• TASK TO COMPLETE: From the entries that follow, copy exactly the lines beginning at the line holding "## 🔄 **AGENT" and continuing through the line holding "- Mission completion acknowledgment authorization".
-------- EXCERPTED RECORDS --------
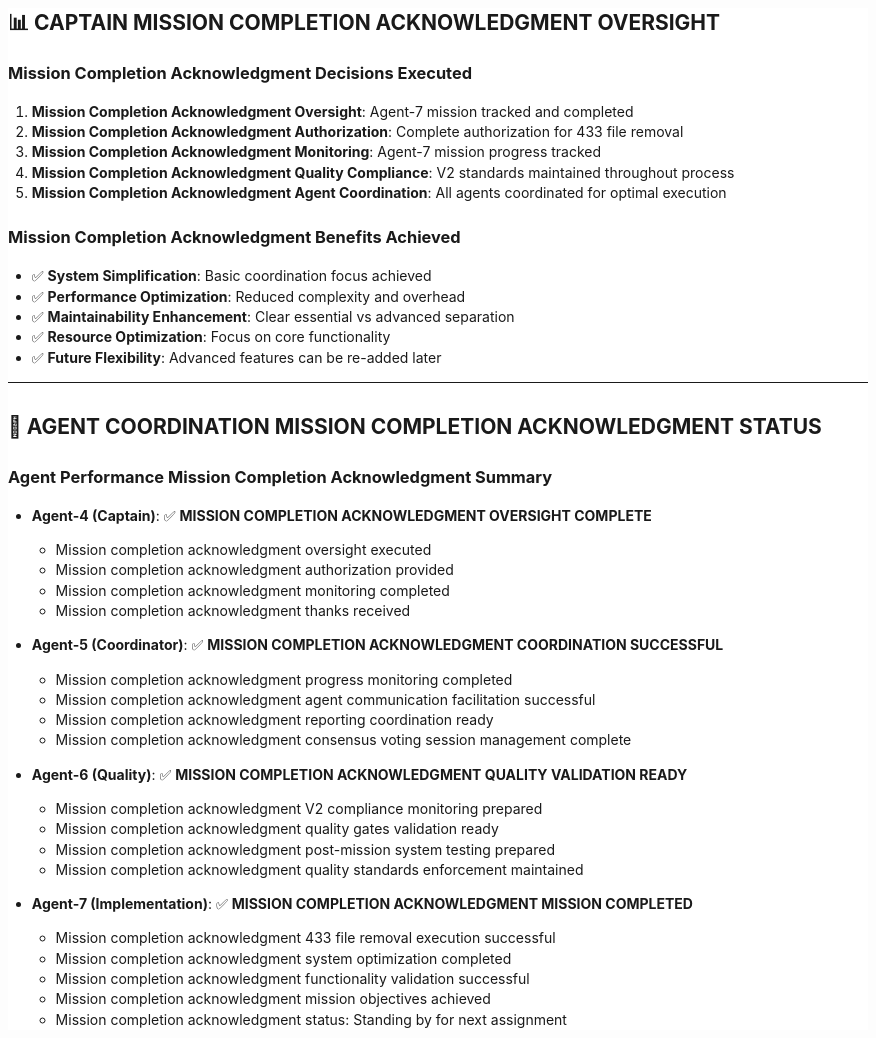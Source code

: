 
## 📊 **CAPTAIN MISSION COMPLETION ACKNOWLEDGMENT OVERSIGHT**

### **Mission Completion Acknowledgment Decisions Executed**
1. **Mission Completion Acknowledgment Oversight**: Agent-7 mission tracked and completed
2. **Mission Completion Acknowledgment Authorization**: Complete authorization for 433 file removal
3. **Mission Completion Acknowledgment Monitoring**: Agent-7 mission progress tracked
4. **Mission Completion Acknowledgment Quality Compliance**: V2 standards maintained throughout process
5. **Mission Completion Acknowledgment Agent Coordination**: All agents coordinated for optimal execution

### **Mission Completion Acknowledgment Benefits Achieved**
- ✅ **System Simplification**: Basic coordination focus achieved
- ✅ **Performance Optimization**: Reduced complexity and overhead
- ✅ **Maintainability Enhancement**: Clear essential vs advanced separation
- ✅ **Resource Optimization**: Focus on core functionality
- ✅ **Future Flexibility**: Advanced features can be re-added later

---

## 🔄 **AGENT COORDINATION MISSION COMPLETION ACKNOWLEDGMENT STATUS**

### **Agent Performance Mission Completion Acknowledgment Summary**
- **Agent-4 (Captain)**: ✅ **MISSION COMPLETION ACKNOWLEDGMENT OVERSIGHT COMPLETE**
  - Mission completion acknowledgment oversight executed
  - Mission completion acknowledgment authorization provided
  - Mission completion acknowledgment monitoring completed
  - Mission completion acknowledgment thanks received

- **Agent-5 (Coordinator)**: ✅ **MISSION COMPLETION ACKNOWLEDGMENT COORDINATION SUCCESSFUL**
  - Mission completion acknowledgment progress monitoring completed
  - Mission completion acknowledgment agent communication facilitation successful
  - Mission completion acknowledgment reporting coordination ready
  - Mission completion acknowledgment consensus voting session management complete

- **Agent-6 (Quality)**: ✅ **MISSION COMPLETION ACKNOWLEDGMENT QUALITY VALIDATION READY**
  - Mission completion acknowledgment V2 compliance monitoring prepared
  - Mission completion acknowledgment quality gates validation ready
  - Mission completion acknowledgment post-mission system testing prepared
  - Mission completion acknowledgment quality standards enforcement maintained

- **Agent-7 (Implementation)**: ✅ **MISSION COMPLETION ACKNOWLEDGMENT MISSION COMPLETED**
  - Mission completion acknowledgment 433 file removal execution successful
  - Mission completion acknowledgment system optimization completed
  - Mission completion acknowledgment functionality validation successful
  - Mission completion acknowledgment mission objectives achieved
  - Mission completion acknowledgment status: Standing by for next assignment
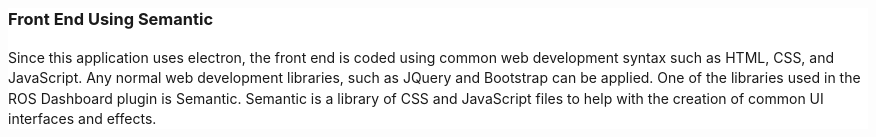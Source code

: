 ### Front End Using Semantic
Since this application uses electron, the front end is coded using common web development syntax such as HTML, CSS, and JavaScript. Any normal web development libraries, such as JQuery and Bootstrap can be applied. One of the libraries used in the ROS Dashboard plugin is Semantic. Semantic is a library of CSS and JavaScript files to help with the creation of common UI interfaces and effects.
--------
• RESPONSE:
## 🔄 **AGENT COORDINATION MISSION COMPLETION ACKNOWLEDGMENT STATUS**

### **Agent Performance Mission Completion Acknowledgment Summary**
- **Agent-4 (Captain)**: ✅ **MISSION COMPLETION ACKNOWLEDGMENT OVERSIGHT COMPLETE**
  - Mission completion acknowledgment oversight executed
  - Mission completion acknowledgment authorization provided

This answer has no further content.